Unlike American mass-produced beer like Budweiser, Coors, and Miller’s, Samuel Smith is a brand name that is known for their deep and bold flavors on the one hand, and on the other, one of the most purest brews of lagers. This beer definitely lives up to its name. Organic and brewed with the purest of ingredients. The only part that falls short is the “flavorful” part. I’m not sure what I’m supposed to taste here but if it’s hops, I certainly don’t seem to detect it. Ok, to be fair, maybe a slight tinge on the tip of my tongue but I wouldn’t personally consider that the classic hoppy taste about which I’m familiar with.
I’ve been sitting here for the past few minutes trying to find a beer that I can compare this to because that’s where you really get the idea of how this beer is different from another and frankly, I can’t think of one. I can only think about how this beer taste better than the mass produced beer in that it doesn’t leave that strange aftertaste of poorly chosen grain that tends to linger. It’s also the same feeling you get when you have farts from drinking those kinds of cheap beer, ya know what I mean? And don’t even let me start about how it makes your poop smell when it comes time to take a number 2 in the john. Put simply, it is one of the most foulest smells you’ll ever encounter, which certainly makes you wonder, (well, at least for me), what kind of grain they picked out to make it and the process in which they had it brewed.

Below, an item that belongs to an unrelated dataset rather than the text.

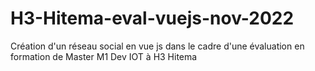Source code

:# H3-Hitema-eval-vuejs-nov-2022
Création d'un réseau social en vue js dans le cadre d'une évaluation en formation de Master M1 Dev IOT à H3 Hitema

Nevertheless, for $3.99, I’d buy it again, if I wanted this pure of a lager taste. Carbonation is on the light side, once again, like most imported beers I’ve tried thus from those that originate in Europe. Samuel Smith is just one of those breweries that almost never disappoints so far in my experience, whether store bought bottles of beer or drafts of beer pulled from a fresh, ice cool keg at a local bar.